What you should do -
Write out the entries exactly. None of the pictures should appear in the copy.

Saved entries:
---*---
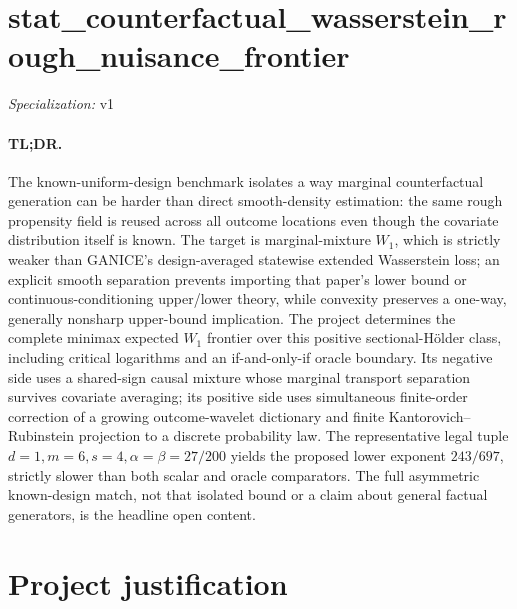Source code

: \documentclass{article}
\begin{document}
\sloppy

\section*{stat\_\allowbreak{}counterfactual\_\allowbreak{}wasserstein\_\allowbreak{}rough\_\allowbreak{}nuisance\_\allowbreak{}frontier}

\noindent\textit{Specialization:} v1\par

\paragraph{TL;DR.} The known-uniform-design benchmark isolates a way marginal counterfactual generation can be harder than direct smooth-density estimation: the same rough propensity field is reused across all outcome locations even though the covariate distribution itself is known. The target is marginal-mixture \(W_1\), which is strictly weaker than GANICE's design-averaged statewise extended Wasserstein loss; an explicit smooth separation prevents importing that paper's lower bound or continuous-conditioning upper/lower theory, while convexity preserves a one-way, generally nonsharp upper-bound implication. The project determines the complete minimax expected \(W_1\) frontier over this positive sectional-Hölder class, including critical logarithms and an if-and-only-if oracle boundary. Its negative side uses a shared-sign causal mixture whose marginal transport separation survives covariate averaging; its positive side uses simultaneous finite-order correction of a growing outcome-wavelet dictionary and finite Kantorovich--Rubinstein projection to a discrete probability law. The representative legal tuple \(d=1,m=6,s=4,\alpha=\beta=27/200\) yields the proposed lower exponent \(243/697\), strictly slower than both scalar and oracle comparators. The full asymmetric known-design match, not that isolated bound or a claim about general factual generators, is the headline open content.

\section{Project justification}
\end{document}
---*---
Answer box -
Source code

: \documentclass{article}
\begin{document}
\sloppy

\section*{stat\_\allowbreak{}counterfactual\_\allowbreak{}wasserstein\_\allowbreak{}rough\_\allowbreak{}nuisance\_\allowbreak{}frontier}

\noindent\textit{Specialization:} v1\par

\paragraph{TL;DR.} The known-uniform-design benchmark isolates a way marginal counterfactual generation can be harder than direct smooth-density estimation: the same rough propensity field is reused across all outcome locations even though the covariate distribution itself is known. The target is marginal-mixture \(W_1\), which is strictly weaker than GANICE's design-averaged statewise extended Wasserstein loss; an explicit smooth separation prevents importing that paper's lower bound or continuous-conditioning upper/lower theory, while convexity preserves a one-way, generally nonsharp upper-bound implication. The project determines the complete minimax expected \(W_1\) frontier over this positive sectional-Hölder class, including critical logarithms and an if-and-only-if oracle boundary. Its negative side uses a shared-sign causal mixture whose marginal transport separation survives covariate averaging; its positive side uses simultaneous finite-order correction of a growing outcome-wavelet dictionary and finite Kantorovich--Rubinstein projection to a discrete probability law. The representative legal tuple \(d=1,m=6,s=4,\alpha=\beta=27/200\) yields the proposed lower exponent \(243/697\), strictly slower than both scalar and oracle comparators. The full asymmetric known-design match, not that isolated bound or a claim about general factual generators, is the headline open content.

\section{Project justification}
\end{document}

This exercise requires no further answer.